**Records shown**
════════════════════

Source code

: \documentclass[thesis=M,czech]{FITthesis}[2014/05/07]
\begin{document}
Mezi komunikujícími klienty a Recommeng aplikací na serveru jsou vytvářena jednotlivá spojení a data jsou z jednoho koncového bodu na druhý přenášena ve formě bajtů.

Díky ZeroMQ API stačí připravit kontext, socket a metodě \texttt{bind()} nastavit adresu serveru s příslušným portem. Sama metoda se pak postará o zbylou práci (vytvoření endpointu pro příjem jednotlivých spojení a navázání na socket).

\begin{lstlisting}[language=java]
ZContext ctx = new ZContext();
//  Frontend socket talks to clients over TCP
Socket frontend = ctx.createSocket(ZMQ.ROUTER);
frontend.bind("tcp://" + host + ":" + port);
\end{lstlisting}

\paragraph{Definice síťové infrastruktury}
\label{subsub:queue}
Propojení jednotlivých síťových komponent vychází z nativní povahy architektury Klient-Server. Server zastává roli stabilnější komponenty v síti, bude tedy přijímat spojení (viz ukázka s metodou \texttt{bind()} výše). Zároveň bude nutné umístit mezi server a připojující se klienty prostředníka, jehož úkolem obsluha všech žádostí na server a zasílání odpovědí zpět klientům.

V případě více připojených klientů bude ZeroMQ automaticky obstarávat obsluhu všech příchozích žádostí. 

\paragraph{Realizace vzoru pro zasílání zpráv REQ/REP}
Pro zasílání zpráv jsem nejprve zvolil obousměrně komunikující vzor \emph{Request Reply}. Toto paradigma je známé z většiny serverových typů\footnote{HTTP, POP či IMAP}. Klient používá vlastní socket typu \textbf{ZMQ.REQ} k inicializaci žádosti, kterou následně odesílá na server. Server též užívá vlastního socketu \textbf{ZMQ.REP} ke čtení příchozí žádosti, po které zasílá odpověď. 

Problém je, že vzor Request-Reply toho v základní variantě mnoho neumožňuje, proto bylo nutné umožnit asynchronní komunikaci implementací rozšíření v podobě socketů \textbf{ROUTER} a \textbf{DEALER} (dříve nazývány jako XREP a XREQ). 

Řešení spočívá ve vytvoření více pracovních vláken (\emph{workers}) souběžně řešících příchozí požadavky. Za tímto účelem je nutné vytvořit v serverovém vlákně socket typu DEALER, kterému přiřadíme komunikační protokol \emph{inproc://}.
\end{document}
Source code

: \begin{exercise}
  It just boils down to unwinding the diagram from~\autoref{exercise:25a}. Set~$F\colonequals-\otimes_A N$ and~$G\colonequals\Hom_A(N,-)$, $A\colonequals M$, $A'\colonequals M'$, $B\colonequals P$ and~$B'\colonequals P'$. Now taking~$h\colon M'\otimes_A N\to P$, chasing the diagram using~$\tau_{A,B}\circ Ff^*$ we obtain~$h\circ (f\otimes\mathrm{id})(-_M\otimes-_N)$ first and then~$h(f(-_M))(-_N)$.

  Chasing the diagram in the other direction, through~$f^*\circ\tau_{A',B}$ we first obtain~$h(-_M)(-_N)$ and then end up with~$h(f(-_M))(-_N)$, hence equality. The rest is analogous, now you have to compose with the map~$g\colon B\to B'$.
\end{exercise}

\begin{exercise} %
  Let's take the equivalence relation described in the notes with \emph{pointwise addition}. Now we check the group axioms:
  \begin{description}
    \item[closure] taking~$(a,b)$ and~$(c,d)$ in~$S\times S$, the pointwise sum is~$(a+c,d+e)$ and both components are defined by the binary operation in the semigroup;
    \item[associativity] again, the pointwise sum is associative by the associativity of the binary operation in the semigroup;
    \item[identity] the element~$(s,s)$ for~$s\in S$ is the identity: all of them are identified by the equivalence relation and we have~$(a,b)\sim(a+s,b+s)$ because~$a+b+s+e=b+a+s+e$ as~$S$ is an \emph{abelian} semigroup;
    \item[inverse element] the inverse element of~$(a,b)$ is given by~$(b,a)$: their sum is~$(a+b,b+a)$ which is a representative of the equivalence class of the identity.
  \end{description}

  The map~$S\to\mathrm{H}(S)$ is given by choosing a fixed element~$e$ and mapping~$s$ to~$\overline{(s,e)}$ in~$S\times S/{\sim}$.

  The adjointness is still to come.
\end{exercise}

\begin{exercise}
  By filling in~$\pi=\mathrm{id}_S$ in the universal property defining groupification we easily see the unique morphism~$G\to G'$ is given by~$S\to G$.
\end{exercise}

════════════════════

**Task objective**
Every entry above, from first to last, should be repeated exactly.

**Exercise solution**
Source code

: \documentclass[thesis=M,czech]{FITthesis}[2014/05/07]
\begin{document}
Mezi komunikujícími klienty a Recommeng aplikací na serveru jsou vytvářena jednotlivá spojení a data jsou z jednoho koncového bodu na druhý přenášena ve formě bajtů.

Díky ZeroMQ API stačí připravit kontext, socket a metodě \texttt{bind()} nastavit adresu serveru s příslušným portem. Sama metoda se pak postará o zbylou práci (vytvoření endpointu pro příjem jednotlivých spojení a navázání na socket).

\begin{lstlisting}[language=java]
ZContext ctx = new ZContext();
//  Frontend socket talks to clients over TCP
Socket frontend = ctx.createSocket(ZMQ.ROUTER);
frontend.bind("tcp://" + host + ":" + port);
\end{lstlisting}

\paragraph{Definice síťové infrastruktury}
\label{subsub:queue}
Propojení jednotlivých síťových komponent vychází z nativní povahy architektury Klient-Server. Server zastává roli stabilnější komponenty v síti, bude tedy přijímat spojení (viz ukázka s metodou \texttt{bind()} výše). Zároveň bude nutné umístit mezi server a připojující se klienty prostředníka, jehož úkolem obsluha všech žádostí na server a zasílání odpovědí zpět klientům.

V případě více připojených klientů bude ZeroMQ automaticky obstarávat obsluhu všech příchozích žádostí. 

\paragraph{Realizace vzoru pro zasílání zpráv REQ/REP}
Pro zasílání zpráv jsem nejprve zvolil obousměrně komunikující vzor \emph{Request Reply}. Toto paradigma je známé z většiny serverových typů\footnote{HTTP, POP či IMAP}. Klient používá vlastní socket typu \textbf{ZMQ.REQ} k inicializaci žádosti, kterou následně odesílá na server. Server též užívá vlastního socketu \textbf{ZMQ.REP} ke čtení příchozí žádosti, po které zasílá odpověď. 

Problém je, že vzor Request-Reply toho v základní variantě mnoho neumožňuje, proto bylo nutné umožnit asynchronní komunikaci implementací rozšíření v podobě socketů \textbf{ROUTER} a \textbf{DEALER} (dříve nazývány jako XREP a XREQ). 

Řešení spočívá ve vytvoření více pracovních vláken (\emph{workers}) souběžně řešících příchozí požadavky. Za tímto účelem je nutné vytvořit v serverovém vlákně socket typu DEALER, kterému přiřadíme komunikační protokol \emph{inproc://}.
\end{document}
Source code

: \begin{exercise}
  It just boils down to unwinding the diagram from~\autoref{exercise:25a}. Set~$F\colonequals-\otimes_A N$ and~$G\colonequals\Hom_A(N,-)$, $A\colonequals M$, $A'\colonequals M'$, $B\colonequals P$ and~$B'\colonequals P'$. Now taking~$h\colon M'\otimes_A N\to P$, chasing the diagram using~$\tau_{A,B}\circ Ff^*$ we obtain~$h\circ (f\otimes\mathrm{id})(-_M\otimes-_N)$ first and then~$h(f(-_M))(-_N)$.

  Chasing the diagram in the other direction, through~$f^*\circ\tau_{A',B}$ we first obtain~$h(-_M)(-_N)$ and then end up with~$h(f(-_M))(-_N)$, hence equality. The rest is analogous, now you have to compose with the map~$g\colon B\to B'$.
\end{exercise}

\begin{exercise} %
  Let's take the equivalence relation described in the notes with \emph{pointwise addition}. Now we check the group axioms:
  \begin{description}
    \item[closure] taking~$(a,b)$ and~$(c,d)$ in~$S\times S$, the pointwise sum is~$(a+c,d+e)$ and both components are defined by the binary operation in the semigroup;
    \item[associativity] again, the pointwise sum is associative by the associativity of the binary operation in the semigroup;
    \item[identity] the element~$(s,s)$ for~$s\in S$ is the identity: all of them are identified by the equivalence relation and we have~$(a,b)\sim(a+s,b+s)$ because~$a+b+s+e=b+a+s+e$ as~$S$ is an \emph{abelian} semigroup;
    \item[inverse element] the inverse element of~$(a,b)$ is given by~$(b,a)$: their sum is~$(a+b,b+a)$ which is a representative of the equivalence class of the identity.
  \end{description}

  The map~$S\to\mathrm{H}(S)$ is given by choosing a fixed element~$e$ and mapping~$s$ to~$\overline{(s,e)}$ in~$S\times S/{\sim}$.

  The adjointness is still to come.
\end{exercise}

\begin{exercise}
  By filling in~$\pi=\mathrm{id}_S$ in the universal property defining groupification we easily see the unique morphism~$G\to G'$ is given by~$S\to G$.
\end{exercise}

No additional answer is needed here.